### THE PROBLEM
Output the entries as they appear, skipping images.

### SOURCE MATERIAL
***
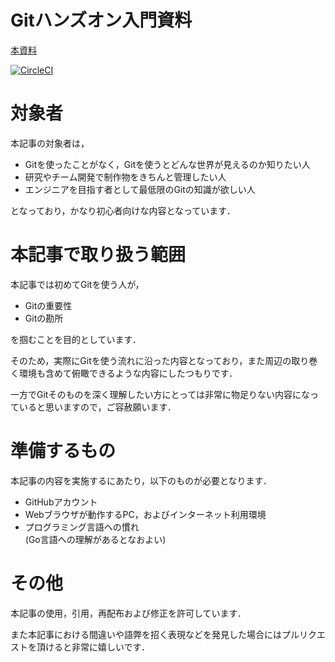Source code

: # Gitハンズオン入門資料

[本資料](https://github.com/OriishiTakahiro/git-intro)

[![CircleCI](https://circleci.com/gh/OriishiTakahiro/cockroach_game/tree/master.svg?style=svg)](https://circleci.com/gh/OriishiTakahiro/cockroach_game/tree/master)

# 対象者

本記事の対象者は，

- Gitを使ったことがなく，Gitを使うとどんな世界が見えるのか知りたい人
- 研究やチーム開発で制作物をきちんと管理したい人
- エンジニアを目指す者として最低限のGitの知識が欲しい人

となっており，かなり初心者向けな内容となっています．

# 本記事で取り扱う範囲

本記事では初めてGitを使う人が，

- Gitの重要性
- Gitの勘所

を掴むことを目的としています．

そのため，実際にGitを使う流れに沿った内容となっており，また周辺の取り巻く環境も含めて俯瞰できるような内容にしたつもりです．

一方でGitそのものを深く理解したい方にとっては非常に物足りない内容になっていると思いますので，ご容赦願います．

# 準備するもの

本記事の内容を実施するにあたり，以下のものが必要となります．

- GitHubアカウント
- Webブラウザが動作するPC，およびインターネット利用環境
- プログラミング言語への慣れ  
  (Go言語への理解があるとなおよい)


# その他

本記事の使用，引用，再配布および修正を許可しています．

また本記事における間違いや語弊を招く表現などを発見した場合にはプルリクエストを頂けると非常に嬉しいです．
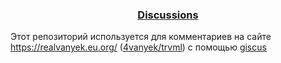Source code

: ### <p align=center>[Discussions](https://github.com/4vanyek/comments/discussions)</p>
Этот репозиторий используется для комментариев на сайте https://realvanyek.eu.org/ ([4vanyek/trvml](https://github.com/4vanyek/trvml">4vanyek/trvml)) с помощью [giscus](https://giscus.app)
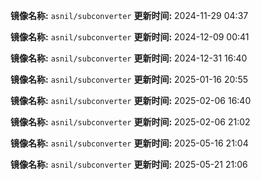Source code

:**镜像名称:** `asnil/subconverter`
**更新时间:** 2024-11-29 04:37

**镜像名称:** `asnil/subconverter`
**更新时间:** 2024-12-09 00:41

**镜像名称:** `asnil/subconverter`
**更新时间:** 2024-12-31 16:40

**镜像名称:** `asnil/subconverter`
**更新时间:** 2025-01-16 20:55

**镜像名称:** `asnil/subconverter`
**更新时间:** 2025-02-06 16:40

**镜像名称:** `asnil/subconverter`
**更新时间:** 2025-02-06 21:02

**镜像名称:** `asnil/subconverter`
**更新时间:** 2025-05-16 21:04

**镜像名称:** `asnil/subconverter`
**更新时间:** 2025-05-21 21:06

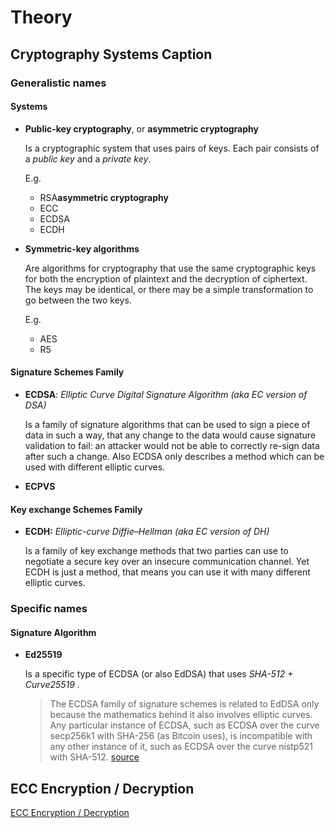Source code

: # Theory

## Cryptography Systems Caption

### Generalistic names

#### Systems

*   **Public-key cryptography**, or **asymmetric cryptography**

    Is a cryptographic system that uses pairs of keys. Each pair consists of a _public key_ and a _private key_.

    E.g.

    * RSA**asymmetric cryptography**
    * ECC
    * ECDSA
    * ECDH
*   **Symmetric-key algorithms**

    Are algorithms for cryptography that use the same cryptographic keys for both the encryption of plaintext and the decryption of ciphertext. The keys may be identical, or there may be a simple transformation to go between the two keys.

    E.g.

    * AES
    * R5

#### Signature Schemes Family

*   **ECDSA**: _Elliptic Curve Digital Signature Algorithm (aka EC version of DSA)_

    Is a family of signature algorithms that can be used to sign a piece of data in such a way, that any change to the data would cause signature validation to fail: an attacker would not be able to correctly re-sign data after such a change. Also ECDSA only describes a method which can be used with different elliptic curves.
* **ECPVS**

#### Key exchange Schemes Family

*   **ECDH:** _Elliptic-curve Diffie–Hellman (aka EC version of DH)_

    Is a family of key exchange methods that two parties can use to negotiate a secure key over an insecure communication channel. Yet ECDH is just a method, that means you can use it with many different elliptic curves.

### Specific names

#### Signature Algorithm

*   **Ed25519**

    Is a specific type of ECDSA (or also EdDSA) that uses _SHA-512 + Curve25519 ._

    > The ECDSA family of signature schemes is related to EdDSA only because the mathematics behind it also involves elliptic curves. Any particular instance of ECDSA, such as ECDSA over the curve secp256k1 with SHA-256 (as Bitcoin uses), is incompatible with any other instance of it, such as ECDSA over the curve nistp521 with SHA-512. [source](https://crypto.stackexchange.com/questions/58380/ecdsa-eddsa-and-ed25519-relationship-compatibility)

## ECC Encryption / Decryption

[ECC Encryption / Decryption](https://cryptobook.nakov.com/asymmetric-key-ciphers/ecc-encryption-decryption)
***
### EXERCISE SOLUTION
Source code

: # Gitハンズオン入門資料

[本資料](https://github.com/OriishiTakahiro/git-intro)

[![CircleCI](https://circleci.com/gh/OriishiTakahiro/cockroach_game/tree/master.svg?style=svg)](https://circleci.com/gh/OriishiTakahiro/cockroach_game/tree/master)

# 対象者

本記事の対象者は，

- Gitを使ったことがなく，Gitを使うとどんな世界が見えるのか知りたい人
- 研究やチーム開発で制作物をきちんと管理したい人
- エンジニアを目指す者として最低限のGitの知識が欲しい人

となっており，かなり初心者向けな内容となっています．

# 本記事で取り扱う範囲

本記事では初めてGitを使う人が，

- Gitの重要性
- Gitの勘所

を掴むことを目的としています．

そのため，実際にGitを使う流れに沿った内容となっており，また周辺の取り巻く環境も含めて俯瞰できるような内容にしたつもりです．

一方でGitそのものを深く理解したい方にとっては非常に物足りない内容になっていると思いますので，ご容赦願います．

# 準備するもの

本記事の内容を実施するにあたり，以下のものが必要となります．

- GitHubアカウント
- Webブラウザが動作するPC，およびインターネット利用環境
- プログラミング言語への慣れ  
  (Go言語への理解があるとなおよい)


# その他

本記事の使用，引用，再配布および修正を許可しています．

また本記事における間違いや語弊を招く表現などを発見した場合にはプルリクエストを頂けると非常に嬉しいです．
Source code

: ### <p align=center>[Discussions](https://github.com/4vanyek/comments/discussions)</p>
Этот репозиторий используется для комментариев на сайте https://realvanyek.eu.org/ ([4vanyek/trvml](https://github.com/4vanyek/trvml">4vanyek/trvml)) с помощью [giscus](https://giscus.app)
Source code

:**镜像名称:** `asnil/subconverter`
**更新时间:** 2024-11-29 04:37

**镜像名称:** `asnil/subconverter`
**更新时间:** 2024-12-09 00:41

**镜像名称:** `asnil/subconverter`
**更新时间:** 2024-12-31 16:40

**镜像名称:** `asnil/subconverter`
**更新时间:** 2025-01-16 20:55

**镜像名称:** `asnil/subconverter`
**更新时间:** 2025-02-06 16:40

**镜像名称:** `asnil/subconverter`
**更新时间:** 2025-02-06 21:02

**镜像名称:** `asnil/subconverter`
**更新时间:** 2025-05-16 21:04

**镜像名称:** `asnil/subconverter`
**更新时间:** 2025-05-21 21:06

Source code

: # Theory

## Cryptography Systems Caption

### Generalistic names

#### Systems

*   **Public-key cryptography**, or **asymmetric cryptography**

    Is a cryptographic system that uses pairs of keys. Each pair consists of a _public key_ and a _private key_.

    E.g.

    * RSA**asymmetric cryptography**
    * ECC
    * ECDSA
    * ECDH
*   **Symmetric-key algorithms**

    Are algorithms for cryptography that use the same cryptographic keys for both the encryption of plaintext and the decryption of ciphertext. The keys may be identical, or there may be a simple transformation to go between the two keys.

    E.g.

    * AES
    * R5

#### Signature Schemes Family

*   **ECDSA**: _Elliptic Curve Digital Signature Algorithm (aka EC version of DSA)_

    Is a family of signature algorithms that can be used to sign a piece of data in such a way, that any change to the data would cause signature validation to fail: an attacker would not be able to correctly re-sign data after such a change. Also ECDSA only describes a method which can be used with different elliptic curves.
* **ECPVS**

#### Key exchange Schemes Family

*   **ECDH:** _Elliptic-curve Diffie–Hellman (aka EC version of DH)_

    Is a family of key exchange methods that two parties can use to negotiate a secure key over an insecure communication channel. Yet ECDH is just a method, that means you can use it with many different elliptic curves.

### Specific names

#### Signature Algorithm

*   **Ed25519**

    Is a specific type of ECDSA (or also EdDSA) that uses _SHA-512 + Curve25519 ._

    > The ECDSA family of signature schemes is related to EdDSA only because the mathematics behind it also involves elliptic curves. Any particular instance of ECDSA, such as ECDSA over the curve secp256k1 with SHA-256 (as Bitcoin uses), is incompatible with any other instance of it, such as ECDSA over the curve nistp521 with SHA-512. [source](https://crypto.stackexchange.com/questions/58380/ecdsa-eddsa-and-ed25519-relationship-compatibility)

## ECC Encryption / Decryption

[ECC Encryption / Decryption](https://cryptobook.nakov.com/asymmetric-key-ciphers/ecc-encryption-decryption)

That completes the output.